McGarr: I can only tell you what we do. I run a traditional hedge fund with
about $250 million in assets. We don't invest in commodities, futures or
currencies. I'm a stockpicker, and I hold 10-15 positions at a time. I have a
long bias, but I also sell stocks short. On average, we're 110% long and
30% short, although we're about 120% long and 35% short at the moment.
Most of my short positions involve paired trades. I like to buy one company
and short a related company when the values of the two stocks are out of
sync. Sometimes I'll buy a company and short a competitor. A few years
back, we made a lot of money going long Dell Computer and shorting
Compaq Computer. It was a great paired trade. In fact, I wish I still had it
on.

Q: It's not too late.
A: We continue to own Dell, although we covered our Compaq. Shorting
helps to mitigate the volatility of a very concentrated long portfolio. And it
helped us post a 9.5% return in 1994, the last tough year for the market."
-
"Q: Let's rephrase the question. If you weren't constrained by the size of
your position, would you buy Cisco at these prices?
A: That's a good question.
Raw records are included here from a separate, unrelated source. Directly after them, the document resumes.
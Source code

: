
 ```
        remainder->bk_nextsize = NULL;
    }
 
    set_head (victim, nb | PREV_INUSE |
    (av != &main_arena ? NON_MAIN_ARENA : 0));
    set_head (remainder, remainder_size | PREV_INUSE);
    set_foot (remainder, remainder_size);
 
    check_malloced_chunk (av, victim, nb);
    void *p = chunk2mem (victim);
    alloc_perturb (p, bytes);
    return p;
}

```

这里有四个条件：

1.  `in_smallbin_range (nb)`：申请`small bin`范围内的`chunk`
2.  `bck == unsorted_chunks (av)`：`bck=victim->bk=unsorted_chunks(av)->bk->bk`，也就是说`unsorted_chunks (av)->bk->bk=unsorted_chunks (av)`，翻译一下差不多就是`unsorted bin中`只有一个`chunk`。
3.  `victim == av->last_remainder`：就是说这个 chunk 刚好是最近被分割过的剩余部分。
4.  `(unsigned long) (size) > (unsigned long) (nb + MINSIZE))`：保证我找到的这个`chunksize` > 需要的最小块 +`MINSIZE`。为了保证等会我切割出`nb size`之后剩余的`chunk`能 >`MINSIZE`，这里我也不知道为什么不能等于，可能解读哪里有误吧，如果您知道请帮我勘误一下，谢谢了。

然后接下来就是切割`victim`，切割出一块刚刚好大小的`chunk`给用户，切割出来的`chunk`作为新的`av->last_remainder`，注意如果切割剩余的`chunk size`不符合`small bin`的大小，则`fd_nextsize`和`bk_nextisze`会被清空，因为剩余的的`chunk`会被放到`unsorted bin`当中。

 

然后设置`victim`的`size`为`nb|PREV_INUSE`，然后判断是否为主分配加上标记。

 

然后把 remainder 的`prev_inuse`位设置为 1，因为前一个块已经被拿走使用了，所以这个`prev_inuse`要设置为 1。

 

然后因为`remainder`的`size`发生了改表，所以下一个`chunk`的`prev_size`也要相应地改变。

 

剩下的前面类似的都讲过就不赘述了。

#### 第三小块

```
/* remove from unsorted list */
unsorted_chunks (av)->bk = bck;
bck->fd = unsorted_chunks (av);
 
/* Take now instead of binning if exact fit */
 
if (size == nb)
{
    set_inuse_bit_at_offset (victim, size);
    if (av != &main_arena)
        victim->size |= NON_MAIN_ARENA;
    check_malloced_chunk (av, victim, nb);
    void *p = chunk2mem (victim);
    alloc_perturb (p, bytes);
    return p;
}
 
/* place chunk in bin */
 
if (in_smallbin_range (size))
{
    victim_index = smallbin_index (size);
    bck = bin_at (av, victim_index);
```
I would not. Cisco is a core holding for us, as it
should be for anyone who wants exposure to technology. If you sell it, there's
really no comparable tech company with which to replace it. But we would
not chase the stock up from here.

Q: Do you feel the same way about Dell?
A: Absolutely not. We're not buyers now, because Dell already represents
more than 10% of our portfolio. But we see 20%-25% upside, probably in
the next six months. The company's business is great, and Dell likely will
double its worldwide market share over the next three to four years. If I told
you about a company that had almost $6 billion, or roughly half its assets, in
cash; and no net debt; generated more than $1 billion in cash per quarter;
had virtually no inventory, negative working capital, a 290% return on
invested capital and an 80% return on equity; sold $35 million a day over the
Internet and grew earnings by 50% a year for the past five years, would you
buy the stock?

Q: Tell me about the outlook for the next five years.
A: Earnings will grow by 35%-40% on an average annual basis. Dell now
trades for 41, but probably should trade for 55-60. Where's the
competition? Compaq went out and bought Tandem and DEC [Digital
Equipment]. Compaq needs a psychiatrist. It doesn't know what it wants to
be. It wants to be IBM."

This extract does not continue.